In general you always want to tighten suspension components with the vehicle at it’s normal ride height. Not doing so may preload the anti roll bar bushings and cause premature failure. And not being at normal ride height may cause the end links in your picture to be tightened at an angle and misaligned in the anti roll bar end.

I suggest backing it up on ramps and fully tightening everything then.

Scott
 
You'll want to replace the bar mounting bushings first and make sure there is free movement before you put the end links on. They shouldn't bind or be hard to move. Depending on the material, might even need lubed for free movement. You can do that up in the air, no reason to have the car on the ground for it, but you will want it on the ground to finish tightening the end links as others have mentioned.
 
I dont think you need to tighten the bushings with the weight on the vehicle as the sway bar rotates in the bushing. It shouldn’t matter for the end links either. Just do whatever is easier for you
Not all anti rolls bars rotate, per se, inside the bushing.

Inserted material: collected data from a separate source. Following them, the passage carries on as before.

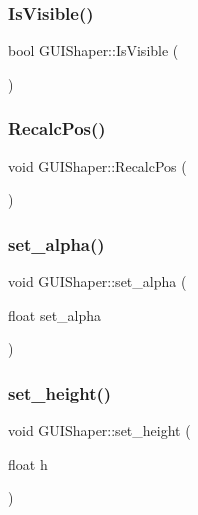 \hypertarget{class_g_u_i_shaper_ae30e61d8b953bfaff7c9e46cdbf57c2f}{}\label{class_g_u_i_shaper_ae30e61d8b953bfaff7c9e46cdbf57c2f} 
\subsubsection{\texorpdfstring{Is\+Visible()}{IsVisible()}}
{\footnotesize\ttfamily bool G\+U\+I\+Shaper\+::\+Is\+Visible (\begin{DoxyParamCaption}{ }\end{DoxyParamCaption})}

\hypertarget{class_g_u_i_shaper_aaccf22e773d429069513ae89d790e83e}{}\label{class_g_u_i_shaper_aaccf22e773d429069513ae89d790e83e} 
\subsubsection{\texorpdfstring{Recalc\+Pos()}{RecalcPos()}}
{\footnotesize\ttfamily void G\+U\+I\+Shaper\+::\+Recalc\+Pos (\begin{DoxyParamCaption}{ }\end{DoxyParamCaption})}

\hypertarget{class_g_u_i_shaper_a6fe6c625c499dbf0fd006c435a230381}{}\label{class_g_u_i_shaper_a6fe6c625c499dbf0fd006c435a230381} 
\subsubsection{\texorpdfstring{set\+\_\+alpha()}{set\_alpha()}}
{\footnotesize\ttfamily void G\+U\+I\+Shaper\+::set\+\_\+alpha (\begin{DoxyParamCaption}\item[{float}]{set\+\_\+alpha }\end{DoxyParamCaption})}

\hypertarget{class_g_u_i_shaper_af01891e6832d9b2ddbd347d74b1a5fce}{}\label{class_g_u_i_shaper_af01891e6832d9b2ddbd347d74b1a5fce} 
\subsubsection{\texorpdfstring{set\+\_\+height()}{set\_height()}}
{\footnotesize\ttfamily void G\+U\+I\+Shaper\+::set\+\_\+height (\begin{DoxyParamCaption}\item[{float}]{h }\end{DoxyParamCaption})}

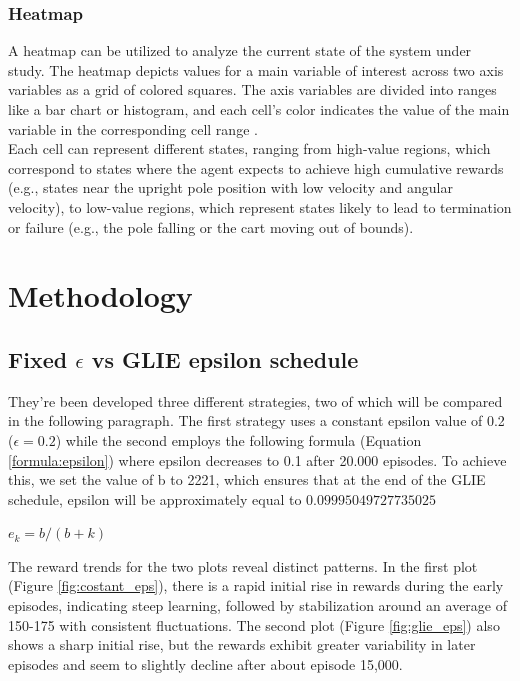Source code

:\documentclass{article}
\begin{document}

\subsubsection{Heatmap}
A heatmap can be utilized to analyze the current state of the system under study. The heatmap depicts values for a main variable of interest across two axis variables as a grid of colored squares. The axis variables are divided into ranges like a bar chart or histogram, and each cell’s color indicates the value of the main variable in the corresponding cell range \cite{heatmap}. \\ 

Each cell can represent different states, ranging from high-value regions, which correspond to states where the agent expects to achieve high cumulative rewards (e.g., states near the upright pole position with low velocity and angular velocity), to low-value regions, which represent states likely to lead to termination or failure (e.g., the pole falling or the cart moving out of bounds).

\newpage

\section{Methodology}

\subsection{Fixed $\epsilon$ vs GLIE epsilon schedule}
They're been developed three different strategies, two of which will be compared in the following paragraph. The first strategy uses a constant epsilon value of 0.2  ($\epsilon =  0.2$) while the second employs the following formula (Equation \ref{formula:epsilon}) where epsilon decreases to 0.1 after 20.000 episodes. To achieve this, we set the value of b to 2221, which ensures that at the end of the GLIE schedule, epsilon will be approximately equal to $0.09995049727735025$

\centering
\label{formula:epsilon}
$ e_k = b / (b+k) $ 

\flushleft

The reward trends for the two plots reveal distinct patterns. In the first plot (Figure \ref{fig:costant_eps}), there is a rapid initial rise in rewards during the early episodes, indicating steep learning, followed by stabilization around an average of 150-175 with consistent fluctuations. The second plot (Figure  \ref{fig:glie_eps})  also shows a sharp initial rise, but the rewards exhibit greater variability in later episodes and seem to slightly decline after about episode 15,000. 
\end{document}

For a rubber bushing the anti roll bar should not rotate in the bushing. Instead it should twist the bushing when it rotates. In fact, many rubber bushings come from the factory bonded to the anti roll bar. This prevents them from squeaking and failing prematurely.

If the bushing is polyurethane the anti roll bar is designed to rotate inside the bushing hole but must be lubed to prevent binding and squeaks.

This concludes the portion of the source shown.